El arranque de obra, encabezado por el gobernador Alfonso Durazo Montaño en coordinación con la Agencia Nacional de Aduanas de México (ANAM), marca el inicio de una reconfiguración integral del puerto fronterizo, orientada a mejorar la eficiencia en los flujos de cruce entre México y Estados Unidos, así como a fortalecer la seguridad y la movilidad en la región.

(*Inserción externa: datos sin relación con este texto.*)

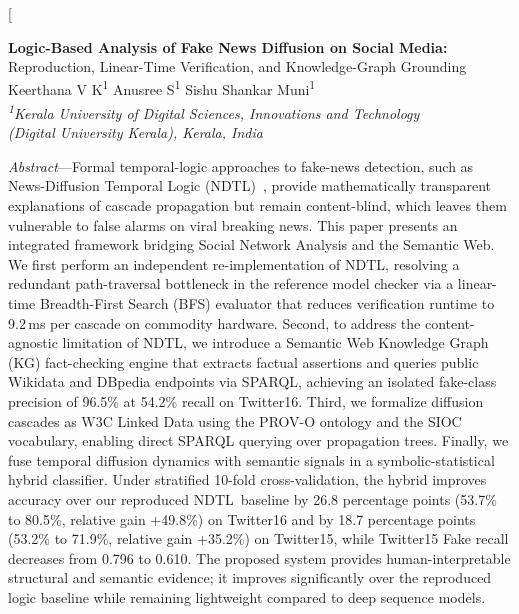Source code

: \documentclass[10pt,twocolumn,a4paper]{article}
\newcommand{\NDTL}{\textsc{NDTL}}
\begin{document}
 
\twocolumn[{%
\begin{@twocolumnfalse}
\begin{center}
{\fontsize{19}{23}\selectfont \textbf{Logic-Based Analysis of Fake News Diffusion on Social Media:}}\\[4pt]
{\fontsize{13}{17}\selectfont Reproduction, Linear-Time Verification, and Knowledge-Graph Grounding}\\[10pt]
{\large Keerthana V K\textsuperscript{1}\hspace{2em} Anusree S\textsuperscript{1}\hspace{2em} Sishu Shankar Muni\textsuperscript{1}}\\[4pt]
{\small\itshape \textsuperscript{1}Kerala University of Digital Sciences, Innovations and Technology\\ (Digital University Kerala), Kerala, India}
\end{center}
\vspace{4pt}
\begin{center}
\begin{minipage}{0.92\textwidth}
\footnotesize
\noindent\textit{Abstract}---Formal temporal-logic approaches to fake-news detection, such as News-Diffusion Temporal Logic (\NDTL)~\cite{fionda2025}, provide mathematically transparent explanations of cascade propagation but remain content-blind, which leaves them vulnerable to false alarms on viral breaking news. This paper presents an integrated framework bridging Social Network Analysis and the Semantic Web. We first perform an independent re-implementation of \NDTL, resolving a redundant path-traversal bottleneck in the reference model checker via a linear-time Breadth-First Search (BFS) evaluator that reduces verification runtime to 9.2\,ms per cascade on commodity hardware. Second, to address the content-agnostic limitation of \NDTL, we introduce a Semantic Web Knowledge Graph (KG) fact-checking engine that extracts factual assertions and queries public Wikidata and DBpedia endpoints via SPARQL, achieving an isolated fake-class precision of 96.5\% at 54.2\% recall on Twitter16. Third, we formalize diffusion cascades as W3C Linked Data using the PROV-O ontology and the SIOC vocabulary, enabling direct SPARQL querying over propagation trees. Finally, we fuse temporal diffusion dynamics with semantic signals in a symbolic-statistical hybrid classifier. Under stratified 10-fold cross-validation, the hybrid improves accuracy over our reproduced \NDTL\ baseline by 26.8 percentage points (53.7\% to 80.5\%, relative gain +49.8\%) on Twitter16 and by 18.7 percentage points (53.2\% to 71.9\%, relative gain +35.2\%) on Twitter15, while Twitter15 Fake recall decreases from 0.796 to 0.610. The proposed system provides human-interpretable structural and semantic evidence; it improves significantly over the reproduced logic baseline while remaining lightweight compared to deep sequence models.
 

\end{minipage}
\end{center}
\end{@twocolumnfalse}}
\end{document}
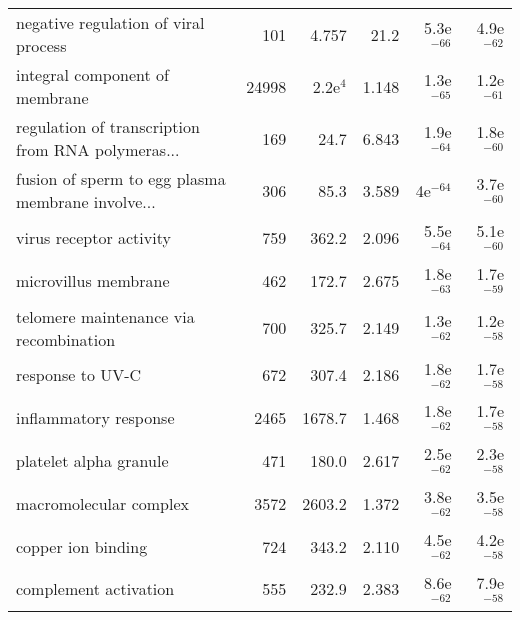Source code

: \begin{longtable}{lrrrrr}
              negative regulation of viral process &                     101 &                   4.757 &       21.2 &         5.3e$^{-66}$ &         4.9e$^{-62}$ \\
                    integral component of membrane &                   24998 &              2.2e$^{4}$ &      1.148 &         1.3e$^{-65}$ &         1.2e$^{-61}$ \\
 regulation of transcription from RNA polymeras... &                     169 &                    24.7 &      6.843 &         1.9e$^{-64}$ &         1.8e$^{-60}$ \\
 fusion of sperm to egg plasma membrane involve... &                     306 &                    85.3 &      3.589 &           4e$^{-64}$ &         3.7e$^{-60}$ \\
                           virus receptor activity &                     759 &                   362.2 &      2.096 &         5.5e$^{-64}$ &         5.1e$^{-60}$ \\
                              microvillus membrane &                     462 &                   172.7 &      2.675 &         1.8e$^{-63}$ &         1.7e$^{-59}$ \\
            telomere maintenance via recombination &                     700 &                   325.7 &      2.149 &         1.3e$^{-62}$ &         1.2e$^{-58}$ \\
                                  response to UV-C &                     672 &                   307.4 &      2.186 &         1.8e$^{-62}$ &         1.7e$^{-58}$ \\
                             inflammatory response &                    2465 &                  1678.7 &      1.468 &         1.8e$^{-62}$ &         1.7e$^{-58}$ \\
                            platelet alpha granule &                     471 &                   180.0 &      2.617 &         2.5e$^{-62}$ &         2.3e$^{-58}$ \\
                            macromolecular complex &                    3572 &                  2603.2 &      1.372 &         3.8e$^{-62}$ &         3.5e$^{-58}$ \\
                                copper ion binding &                     724 &                   343.2 &      2.110 &         4.5e$^{-62}$ &         4.2e$^{-58}$ \\
                             complement activation &                     555 &                   232.9 &      2.383 &         8.6e$^{-62}$ &         7.9e$^{-58}$ \\

\end{longtable}
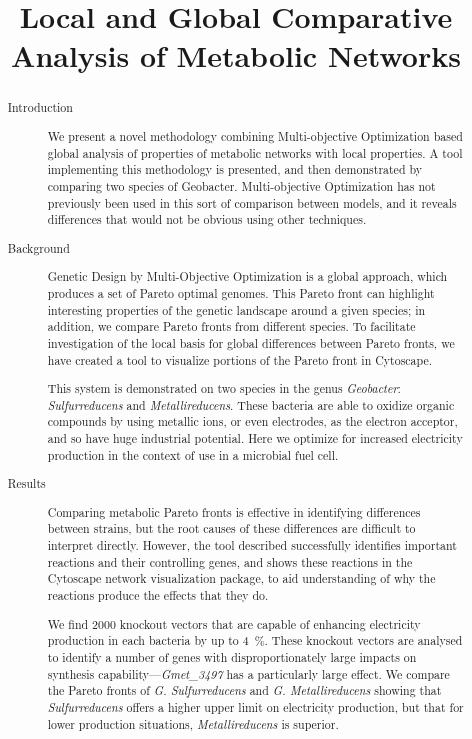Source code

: \documentclass[a4paper,11pt]{article}
\begin{document}
\title{Local and Global Comparative Analysis of Metabolic Networks}
\date{}
\maketitle
\begin{abstract}
{\footnotesize
\begin{description}
\item[]
\item[Introduction] 
We present a novel methodology combining Multi-objective Optimization based global analysis of properties of metabolic networks with local properties. A tool implementing this methodology is presented, and then demonstrated by comparing two species of Geobacter. Multi-objective Optimization has not previously been used in this sort of comparison between models, and it reveals differences that would not be obvious using other techniques.

\item[Background]
Genetic Design by Multi-Objective Optimization is a global approach, which produces a set of Pareto optimal genomes. This Pareto front can highlight interesting properties of the genetic landscape around a given species; in addition, we compare Pareto fronts from different species. To facilitate investigation of the local basis for global  differences between Pareto fronts, we have created a tool to visualize portions of the Pareto front in Cytoscape.

This system is demonstrated on two species in the genus {\it Geobacter}: {\it Sulfurreducens} and {\it Metallireducens}. These bacteria are able to oxidize organic compounds by using metallic ions, or even electrodes, as the electron acceptor, and so have huge industrial potential. Here we optimize for increased electricity production in the context of use in a microbial fuel cell.

\item[Results]
Comparing metabolic Pareto fronts is effective in identifying differences between strains, but the root causes of these differences are difficult to interpret directly. However, the tool described successfully identifies important reactions and their controlling genes, and shows these reactions in the Cytoscape network visualization package, to aid understanding of why the reactions produce the effects that they do.

We find 2000 knockout vectors that are capable of enhancing electricity production in each bacteria by up to \SI{4}{\percent}. These knockout vectors are analysed to identify a number of genes with disproportionately large impacts on synthesis capability---{\it Gmet\_3497} has a particularly large effect. We compare the Pareto fronts of {\it G. Sulfurreducens} and {\it G. Metallireducens} showing that {\it Sulfurreducens} offers a higher upper limit on electricity production, but that for lower production situations, {\it Metallireducens} is superior.
\end{description}
}
\end{abstract}
\pagebreak
\end{document}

Desde una perspectiva logística, el proyecto responde a un problema estructural: la saturación del cruce. Actualmente, por esta aduana transitan anualmente más de 2.4 millones de peatones y entre 3.5 y 3.7 millones de vehículos, lo que ha derivado en tiempos de espera de hasta dos horas para peatones y tres horas y media para automovilistas. Este nivel de congestión impacta directamente en la competitividad regional, particularmente en actividades comerciales, laborales y de transporte transfronterizo.
La modernización contempla medidas puntuales para optimizar la operación. Entre ellas destaca la ampliación de carriles de revisión vehicular bajo el esquema de Continuidad Operativa de Vehículos Ligeros (Coveli), que pasarán de cuatro a ocho. Esta duplicación permitirá distribuir de manera más eficiente el flujo diario, reduciendo la presión sobre los puntos de inspección y agilizando el tránsito tanto de vehículos particulares como de transporte de carga ligera.
Adicionalmente, se construirán 22 bahías de revisión y se habilitarán nuevos accesos, lo que incrementará la capacidad operativa del recinto. Estas adecuaciones buscan ordenar los circuitos de entrada y salida, evitando interferencias entre distintos tipos de usuarios y mejorando la trazabilidad de los procesos aduaneros.
Un componente relevante en términos de ingeniería logística es la separación de flujos vehiculares y peatonales. Esta medida permitirá disminuir la saturación del cruce actual, al tiempo que incrementa la seguridad para los usuarios. La segmentación de tráfico es una práctica clave en nodos de alta demanda, ya que facilita la especialización de carriles y reduce los tiempos de procesamiento.

Asimismo, la incorporación de equipo y tecnología en los procesos de inspección apunta a garantizar operaciones más eficientes, sin comprometer los estándares de seguridad. Esto resulta fundamental en un entorno donde la agilidad en el cruce debe equilibrarse con el control aduanero.
El impacto esperado trasciende la operación del propio recinto. De acuerdo con las autoridades, la modernización beneficiará a cerca de 600 mil habitantes de la región, al fortalecer la integración logística con el suroeste de Estados Unidos y dinamizar la actividad económica local. La mejora en los tiempos de cruce tiene implicaciones directas en la productividad de trabajadores transfronterizos, la competitividad del comercio y la eficiencia de las cadenas de suministro.

En conjunto, la modernización de la aduana representa una intervención estratégica para transformar un punto crítico de congestión en un activo logístico capaz de soportar el crecimiento del intercambio comercial y la movilidad en la frontera norte del país.